_REQUIRED ACTION_:
Among the entries below, find the lines holding "second" and copy them.

_DATA EXCERPTS_:
>>>>

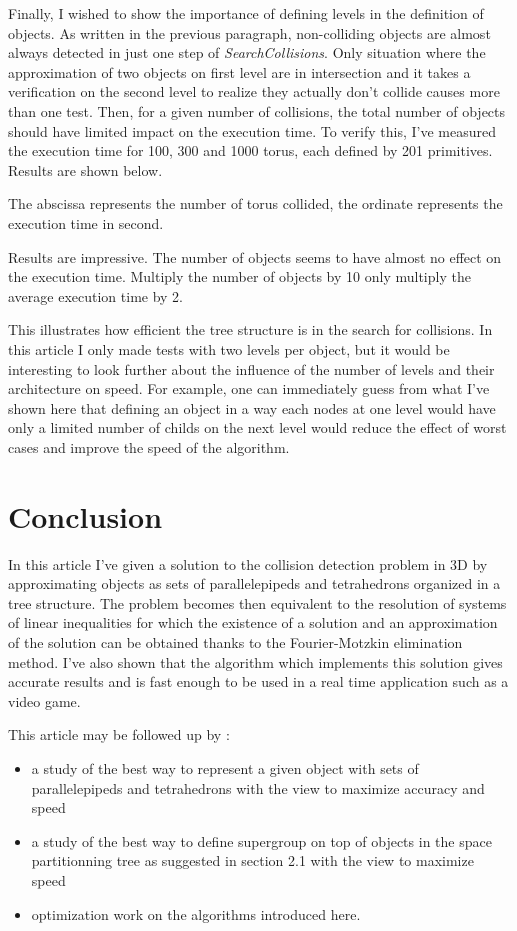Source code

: \documentclass[12pt, a4paper]{article}
\begin{document}
Finally, I wished to show the importance of defining levels in the definition of objects. As written in the previous paragraph, non-colliding objects are almost always detected in just one step of {\em SearchCollisions}. Only situation where the approximation of two objects on first level are in intersection and it takes a verification on the second level to realize they actually don't collide causes more than one test. Then, for a given number of collisions, the total number of objects should have limited impact on the execution time. To verify this, I've measured the execution time for 100, 300 and 1000 torus, each defined by 201 primitives. Results are shown below.


The abscissa represents the number of torus collided, the ordinate represents the execution time in second. 

Results are impressive. The number of objects seems to have almost no effect on the execution time. Multiply the number of objects by 10 only multiply the average execution time by 2. 

This illustrates how efficient the tree structure is in the search for collisions. In this article I only made tests with two levels per object, but it would be interesting to look further about the influence of the number of levels and their architecture on speed. For example, one can immediately guess from what I've shown here that defining an object in a way each nodes at one level would have only a limited number of childs on the next level would reduce the effect of worst cases and improve the speed of the algorithm. 

\section{Conclusion}

In this article I've given a solution to the collision detection problem in 3D by approximating objects as sets of parallelepipeds and tetrahedrons organized in a tree structure. The problem becomes then equivalent to the resolution of systems of linear inequalities for which the existence of a solution and an approximation of the solution can be obtained thanks to the Fourier-Motzkin elimination method. I've also shown that the algorithm which implements this solution gives accurate results and is fast enough to be used in a real time application such as a video game.

This article may be followed up by :
\begin{itemize}
\item a study of the best way to represent a given object with sets of parallelepipeds and tetrahedrons with the view to maximize accuracy and speed
\item a study of the best way to define supergroup on top of objects in the space partitionning tree as suggested in section 2.1 with the view to maximize speed
\item optimization work on the algorithms introduced here.
\end{itemize}
\end{document}

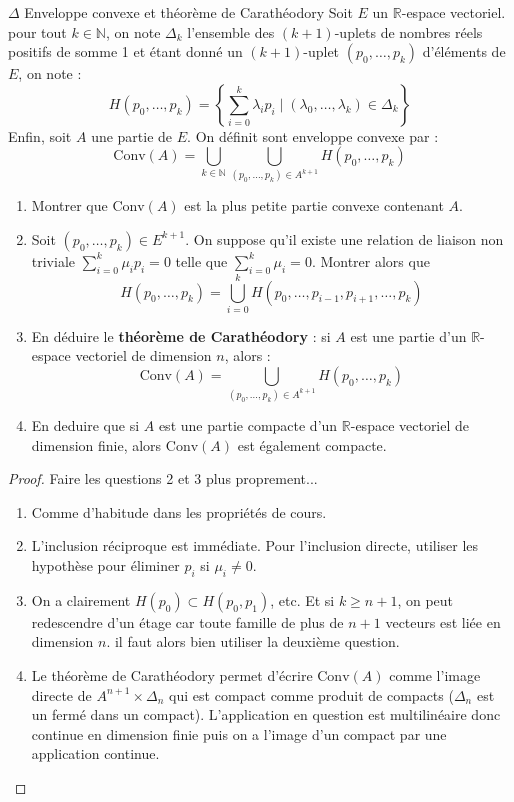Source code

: \documentclass[french,a4paper]{article}
\newcommand{\N}{\mathbb{N}}
\newcommand{\R}{\mathbb{R}}
\theoremstyle{plain}
\theoremstyle{definition}
\theoremstyle{remark}
\begin{document}
\begin{ex}[Moulin.08]{$\Delta$ Enveloppe convexe et théorème de Carathéodory}
	Soit $E$ un $\R$-espace vectoriel. pour tout $k\in\N$, on note $\Delta_k$ l'ensemble des $(k+1)$-uplets de nombres réels positifs de somme 1 et étant donné un $(k+1)$-uplet $(p_0,\ldots,p_k)$ d'éléments de $E$, on note : $$H(p_0,\ldots,p_k)=\left\{\sum_{i=0}^{k}\lambda_ip_i \mid (\lambda_0,\ldots,\lambda_k)\in\Delta_k\right\}$$ Enfin, soit $A$ une partie de $E$. On définit sont enveloppe convexe par : $$\text{Conv}(A)=\bigcup_{k\in\N}\bigcup_{(p_0,\ldots,p_k)\in A^{k+1}}H(p_0,\ldots,p_k)$$
	\begin{enumerate}
		\item Montrer que $\text{Conv}(A)$ est la plus petite partie convexe contenant $A$.
		\item Soit $(p_0,\ldots,p_k)\in E^{k+1}$. On suppose qu'il existe une relation de liaison non triviale $\displaystyle\sum_{i=0}^{k}\mu_ip_i=0$ telle que $\displaystyle\sum_{i=0}^{k}\mu_i=0$. Montrer alors que $$H(p_0,\ldots,p_k)=\bigcup_{i=0}^{k}H(p_0,\ldots,p_{i-1},p_{i+1},\ldots,p_k)$$
		\item En déduire le \textbf{théorème de Carathéodory} : si $A$ est une partie d'un $\R$-espace vectoriel de dimension $n$, alors : $$\text{Conv}(A)=\bigcup_{(p_0,\ldots,p_k)\in A^{k+1}}H(p_0,\ldots,p_k)$$
		\item En deduire que si $A$ est une partie compacte d'un $\R$-espace vectoriel de dimension finie, alors $\text{Conv}(A)$ est également compacte.
	\end{enumerate}
\end{ex}
\begin{proof}
	Faire les questions 2 et 3 plus proprement...
	\begin{enumerate}
		\item Comme d'habitude dans les propriétés de cours.
		\item L'inclusion réciproque est immédiate. Pour l'inclusion directe, utiliser les hypothèse pour éliminer $p_i$ si $\mu_i\ne 0$.
		\item On a clairement $H(p_0)\subset H(p_0,p_1)$, etc. Et si $k\geqslant n+1$, on peut redescendre d'un étage car toute famille de plus de $n+1$ vecteurs est liée en dimension $n$. il faut alors bien utiliser la deuxième question.
		\item Le théorème de Carathéodory permet d'écrire $\text{Conv}(A)$ comme l'image directe de $A^{n+1}\times\Delta_n$ qui est compact comme produit de compacts ($\Delta_n$ est un fermé dans un compact). L'application en question est multilinéaire donc continue en dimension finie puis on a l'image d'un compact par une application continue.
	\end{enumerate}
\end{proof}
\end{document}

<<<<

_ANSWER AREA_:
Finally, I wished to show the importance of defining levels in the definition of objects. As written in the previous paragraph, non-colliding objects are almost always detected in just one step of {\em SearchCollisions}. Only situation where the approximation of two objects on first level are in intersection and it takes a verification on the second level to realize they actually don't collide causes more than one test. Then, for a given number of collisions, the total number of objects should have limited impact on the execution time. To verify this, I've measured the execution time for 100, 300 and 1000 torus, each defined by 201 primitives. Results are shown below.
The abscissa represents the number of torus collided, the ordinate represents the execution time in second. 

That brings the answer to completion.